6 Ways to Increase Self-Compassion
- Posted by Kristin Thompson
- On September 4, 2018
- 0 Comments
“You yourself, as much as anybody in the entire universe, deserve your love and affection.”
– Buddha
Negative Self-Talk
People with trauma histories typically have enormous self-loathing. We “beat ourselves up” and blame ourselves. We have more negative things to say than positive. What ever happened to balancing every 1 negative comment with 5 positive ones, like we learned in grade school?
Have you ever really stopped and listened to how to speak to yourself? I mean, it’s absolutely horrid! This is a pattern of reabuse, and for many of us, we learned this in our childhood. Sometimes parents use this harshness as a method of control, and overtime we have adopted and internalized this voice as our own.
Self-Compassion
Today, we’re going to talk about giving up our destructive self-talk and replacing it with compassionate self-talk. It’s going to feel a little weird at first, because many of us, we are not used to doing it. It’s going to feel unnatural, extremely difficult and even wrong.
1. Notice Harsh Self-Talk
We have anywhere between 50,000-70,000 thoughts per day! That’s a total of 35-48 thoughts each minute. If you had to guess, how many would you say are positive and self-affirming? How many negative and self-destructive?
The very first step to practicing self-compassion is to tune into ourselves. We can’t fix what we’re not noticing. For the first few days, keep a journal on you and just jot down how often you catch yourself saying either positive or negative thoughts. For those over-achievers out there, take notice to the repeating themes; worth, body-image, confidence, etc.
2. Reality Testing
Try to explore the reasons behind your thinking by testing your reality. Once you notice how often you are overly critical or self-negative you can begin to explore why. Try asking yourself these questions:
Is it based in sound reasoning?
What is my evidence for or against my thinking?
Are my thoughts factual, or are they just my interpretations?
Am I jumping to negative conclusions?
How can I find out if my thoughts are actually true?
3. Use Kinder Language
When we’re feeling stressed or anxious our self-talk is likely to become extreme. We’re more likely to expect the worst and focus on the most negative aspects of our situations. Putting your life into perspective can help with this.
Think about all that you’ve been through… all the things you’ve endured and survived… Once you do this, you can begin to treat yourself with more love and appreciation. You are a miracle. You are strong. You are resilient. You are here! You may still be struggling, but you’re doing the work to get through it.
Find a softer way to talk to yourself. Replace phrases like, “I’m a failure” with “I have suffered a lot, so my progress may be slower.” To help integrate kinder language, try asking yourself these questions:
Is thinking this way helping me to feel good or achieve my goals?
What can I do that will help me solve the problem?
Is there something I can learn from this situation, to help me do it better next time?

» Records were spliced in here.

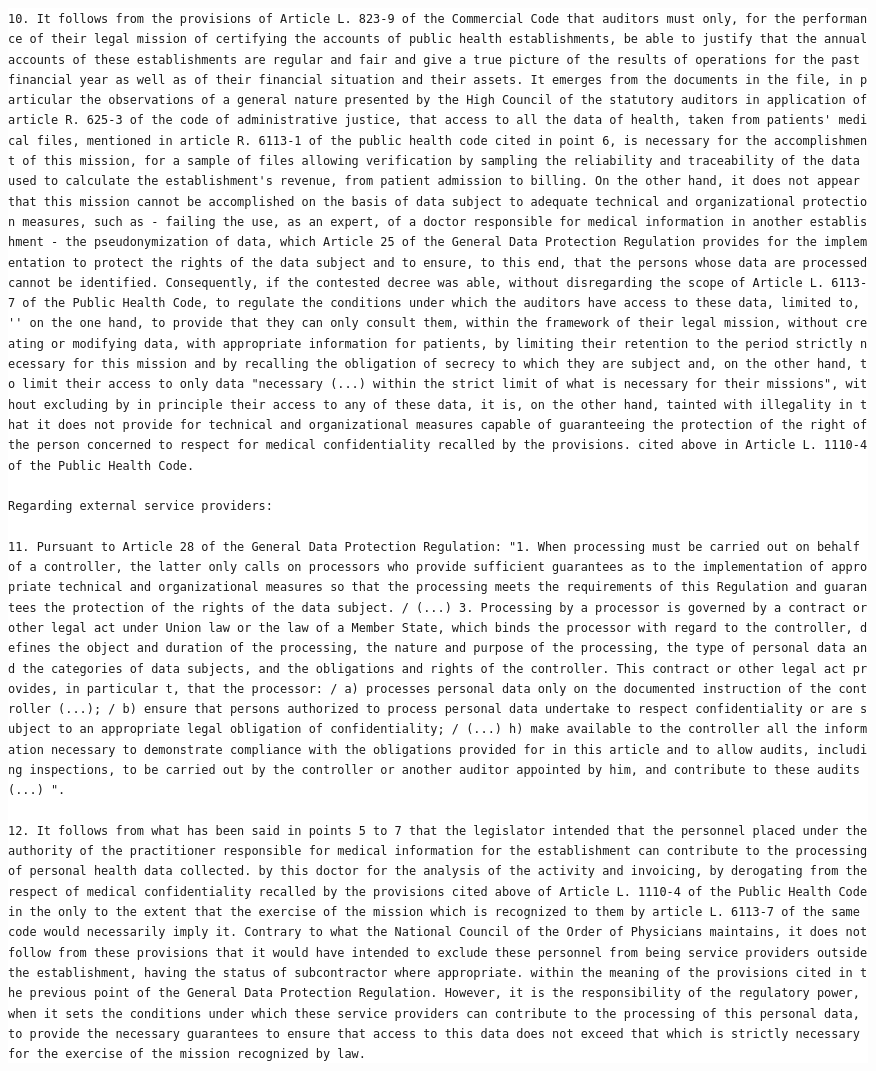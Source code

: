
 ```
10. It follows from the provisions of Article L. 823-9 of the Commercial Code that auditors must only, for the performance of their legal mission of certifying the accounts of public health establishments, be able to justify that the annual accounts of these establishments are regular and fair and give a true picture of the results of operations for the past financial year as well as of their financial situation and their assets. It emerges from the documents in the file, in particular the observations of a general nature presented by the High Council of the statutory auditors in application of article R. 625-3 of the code of administrative justice, that access to all the data of health, taken from patients' medical files, mentioned in article R. 6113-1 of the public health code cited in point 6, is necessary for the accomplishment of this mission, for a sample of files allowing verification by sampling the reliability and traceability of the data used to calculate the establishment's revenue, from patient admission to billing. On the other hand, it does not appear that this mission cannot be accomplished on the basis of data subject to adequate technical and organizational protection measures, such as - failing the use, as an expert, of a doctor responsible for medical information in another establishment - the pseudonymization of data, which Article 25 of the General Data Protection Regulation provides for the implementation to protect the rights of the data subject and to ensure, to this end, that the persons whose data are processed cannot be identified. Consequently, if the contested decree was able, without disregarding the scope of Article L. 6113-7 of the Public Health Code, to regulate the conditions under which the auditors have access to these data, limited to, '' on the one hand, to provide that they can only consult them, within the framework of their legal mission, without creating or modifying data, with appropriate information for patients, by limiting their retention to the period strictly necessary for this mission and by recalling the obligation of secrecy to which they are subject and, on the other hand, to limit their access to only data "necessary (...) within the strict limit of what is necessary for their missions", without excluding by in principle their access to any of these data, it is, on the other hand, tainted with illegality in that it does not provide for technical and organizational measures capable of guaranteeing the protection of the right of the person concerned to respect for medical confidentiality recalled by the provisions. cited above in Article L. 1110-4 of the Public Health Code.

Regarding external service providers:

11. Pursuant to Article 28 of the General Data Protection Regulation: "1. When processing must be carried out on behalf of a controller, the latter only calls on processors who provide sufficient guarantees as to the implementation of appropriate technical and organizational measures so that the processing meets the requirements of this Regulation and guarantees the protection of the rights of the data subject. / (...) 3. Processing by a processor is governed by a contract or other legal act under Union law or the law of a Member State, which binds the processor with regard to the controller, defines the object and duration of the processing, the nature and purpose of the processing, the type of personal data and the categories of data subjects, and the obligations and rights of the controller. This contract or other legal act provides, in particular t, that the processor: / a) processes personal data only on the documented instruction of the controller (...); / b) ensure that persons authorized to process personal data undertake to respect confidentiality or are subject to an appropriate legal obligation of confidentiality; / (...) h) make available to the controller all the information necessary to demonstrate compliance with the obligations provided for in this article and to allow audits, including inspections, to be carried out by the controller or another auditor appointed by him, and contribute to these audits (...) ".

12. It follows from what has been said in points 5 to 7 that the legislator intended that the personnel placed under the authority of the practitioner responsible for medical information for the establishment can contribute to the processing of personal health data collected. by this doctor for the analysis of the activity and invoicing, by derogating from the respect of medical confidentiality recalled by the provisions cited above of Article L. 1110-4 of the Public Health Code in the only to the extent that the exercise of the mission which is recognized to them by article L. 6113-7 of the same code would necessarily imply it. Contrary to what the National Council of the Order of Physicians maintains, it does not follow from these provisions that it would have intended to exclude these personnel from being service providers outside the establishment, having the status of subcontractor where appropriate. within the meaning of the provisions cited in the previous point of the General Data Protection Regulation. However, it is the responsibility of the regulatory power, when it sets the conditions under which these service providers can contribute to the processing of this personal data, to provide the necessary guarantees to ensure that access to this data does not exceed that which is strictly necessary for the exercise of the mission recognized by law.

```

How can I reframe this to make me feel better?
4. Test It Out
There are two surefire ways to see if you’re on the right track with self-compassion and it involves your best friend and a young child! If you wouldn’t feel comfortable talking to your best friend in the same way you talk to yourself (direct, overly harsh, rude), then you surely should not be speaking to yourself that way.
Next, how would you talk to a young child? Some may argue that they are fully transparent with their friends or aren’t overly concerned with how they deliver harsh criticism. If that’s the case, then ask yourself this, would it feel good talking to a young and impressionable child in the same manner in which you talk to yourself?

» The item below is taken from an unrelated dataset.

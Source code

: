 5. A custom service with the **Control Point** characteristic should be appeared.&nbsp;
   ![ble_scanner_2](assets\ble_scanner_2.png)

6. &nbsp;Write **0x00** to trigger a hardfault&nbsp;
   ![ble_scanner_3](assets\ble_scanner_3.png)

5. Experiment with Compassion
Experimenting with compassion is the fun part. You can choose to try it out on friends or family first. Notice how they react when you show compassion and empathy. Pay attention to their body language and facial expressions. Most of us will feel a deeper connection to those who listen with care and provide love, support and encouragement.
When you’re ready, experiment on yourself, even just for a few minutes. If it feels weird or difficult, you may want to try “thought stopping” as a first step: Say “Stop thinking that!” loudly or to yourself to help break the cycle of harsh self-talk. Try asking yourself these questions:
Is this situation as bad as I am making it out to be?
What is the worst thing that could happen? How likely is it?
What is the best thing that could happen?
Will this matter in five years time?
6. Practice Makes Progress
NOT PERFECTION. We are all beautiful, messy, silly, and confused works in progress. No one is perfect. As you start your journey to self-compassion, it’s likely you’ll slip up from time to time. In moments of stress you may revert back to old ways of thinking. But once you learn something, you can’t unlearn it. You are forever changed just by knowing it.
So is the same with integrating self-compassion. As you practice, it will become easier to recognize and stop the negative self-talk before it becomes destructive. Before you spiral out of control. In time, you’ll embrace imperfection, allow for more self-understanding, and make room for more grace and self-acceptance.